Her first of six volumes of autobiography, the novel I Know Why the Caged Bird Sings, was published in 1970 and nominated for the National Book Award. It was followed by Gather Together in My Name (1974), Singin’ and Swingin’ and Gettin’ Merry like Christmas (1976), The Heart of a Woman (1981), All God’s Children Need Travelling Shoes (1986) and A Song Flung Up to Heaven (2002).
Her books of poetry include Just Give Me a Cool Drink of Water ’fore I Diiie (1971), which was nominated for a Pulitzer prize, Oh Pray My Wings Are Gonna Fit Me Well (1975), And Still I Rise (1978), Shaker, Why Don’t You Sing? (1983), Now Sheba Sings the Song (1987), I Shall Not Be Moved (1990) and Phenomenal Woman (1995).

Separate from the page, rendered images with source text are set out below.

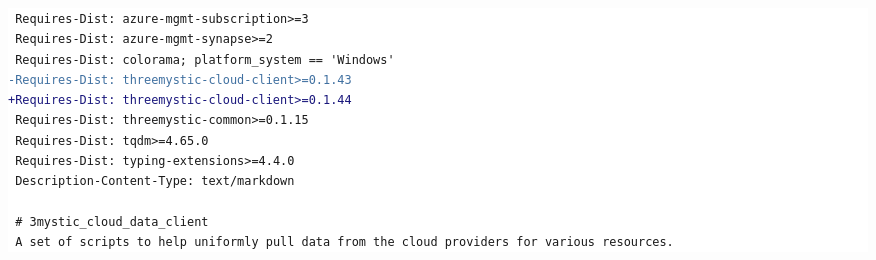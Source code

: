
 ```diff
 Requires-Dist: azure-mgmt-subscription>=3
 Requires-Dist: azure-mgmt-synapse>=2
 Requires-Dist: colorama; platform_system == 'Windows'
-Requires-Dist: threemystic-cloud-client>=0.1.43
+Requires-Dist: threemystic-cloud-client>=0.1.44
 Requires-Dist: threemystic-common>=0.1.15
 Requires-Dist: tqdm>=4.65.0
 Requires-Dist: typing-extensions>=4.4.0
 Description-Content-Type: text/markdown
 
 # 3mystic_cloud_data_client
 A set of scripts to help uniformly pull data from the cloud providers for various resources.
```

She is also author of Wouldn’t Take Nothing for My Journey Now (1993), three books for children, Life Doesn’t Frighten Me (1993), My Painted House, My Friendly Chicken and Me (1994) and Kofi and His Magic (1996), and the collection of essays Even the Stars Look Lonesome (1997). Her journalism has appeared in many leading publications.
She has written two screenplays, Georgia, Georgia (1972), the first original script by a black US woman to be produced, and All Day Long (1974). For both of these she also composed the scores. In 1998, she directed her first feature film, Down in the Delta.
She has been honoured by three US presidents. In 1975, Gerald Ford appointed her to the American Revolution Bicentennial Council; in 1978 Jimmy Carter placed her on the National Commission on the Observance of International Women’s Year; and in 1993 Bill Clinton invited her to write a poem to read at his inauguration (her recording of which won her a Grammy). She was also asked to read her poem ‘A Brave and Startling Truth’ for the 50th anniversary of the United Nations in 1995.
She has been an honorary goodwill ambassador for Unicef since 1996. She has been given more than 30 honorary degrees and, among many other awards, has received a Lifetime Achievement Award for Literature and the National Medal of Arts.